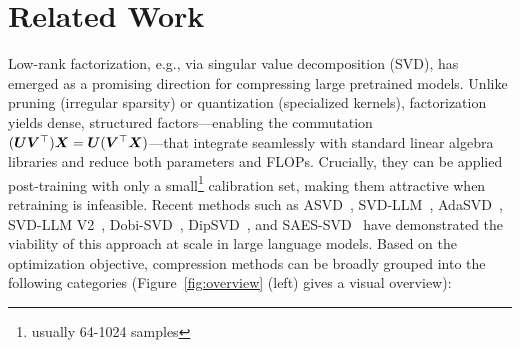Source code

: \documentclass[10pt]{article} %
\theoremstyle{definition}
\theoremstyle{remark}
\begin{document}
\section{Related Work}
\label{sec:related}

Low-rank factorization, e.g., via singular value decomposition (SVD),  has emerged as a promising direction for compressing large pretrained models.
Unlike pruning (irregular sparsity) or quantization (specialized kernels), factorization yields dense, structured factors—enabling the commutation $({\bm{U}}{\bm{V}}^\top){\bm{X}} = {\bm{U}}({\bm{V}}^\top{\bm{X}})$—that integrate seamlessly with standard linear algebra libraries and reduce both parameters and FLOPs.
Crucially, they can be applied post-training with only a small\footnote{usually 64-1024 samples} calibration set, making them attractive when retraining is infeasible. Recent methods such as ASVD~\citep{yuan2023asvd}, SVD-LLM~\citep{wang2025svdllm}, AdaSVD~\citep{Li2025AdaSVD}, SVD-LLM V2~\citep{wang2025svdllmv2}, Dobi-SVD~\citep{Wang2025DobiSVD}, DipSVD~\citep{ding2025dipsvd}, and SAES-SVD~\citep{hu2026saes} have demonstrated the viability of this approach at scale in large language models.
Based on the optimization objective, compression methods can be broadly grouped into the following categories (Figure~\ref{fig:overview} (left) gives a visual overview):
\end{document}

YOUR GOAL
Could you set down the material above word for word while dropping its pictures?

TASK SOLUTION
Source code

: \documentclass[10pt]{article} %
\theoremstyle{definition}
\theoremstyle{remark}
\begin{document}
\section{Related Work}
\label{sec:related}

Low-rank factorization, e.g., via singular value decomposition (SVD),  has emerged as a promising direction for compressing large pretrained models.
Unlike pruning (irregular sparsity) or quantization (specialized kernels), factorization yields dense, structured factors—enabling the commutation $({\bm{U}}{\bm{V}}^\top){\bm{X}} = {\bm{U}}({\bm{V}}^\top{\bm{X}})$—that integrate seamlessly with standard linear algebra libraries and reduce both parameters and FLOPs.
Crucially, they can be applied post-training with only a small\footnote{usually 64-1024 samples} calibration set, making them attractive when retraining is infeasible. Recent methods such as ASVD~\citep{yuan2023asvd}, SVD-LLM~\citep{wang2025svdllm}, AdaSVD~\citep{Li2025AdaSVD}, SVD-LLM V2~\citep{wang2025svdllmv2}, Dobi-SVD~\citep{Wang2025DobiSVD}, DipSVD~\citep{ding2025dipsvd}, and SAES-SVD~\citep{hu2026saes} have demonstrated the viability of this approach at scale in large language models.
Based on the optimization objective, compression methods can be broadly grouped into the following categories (Figure~\ref{fig:overview} (left) gives a visual overview):
\end{document}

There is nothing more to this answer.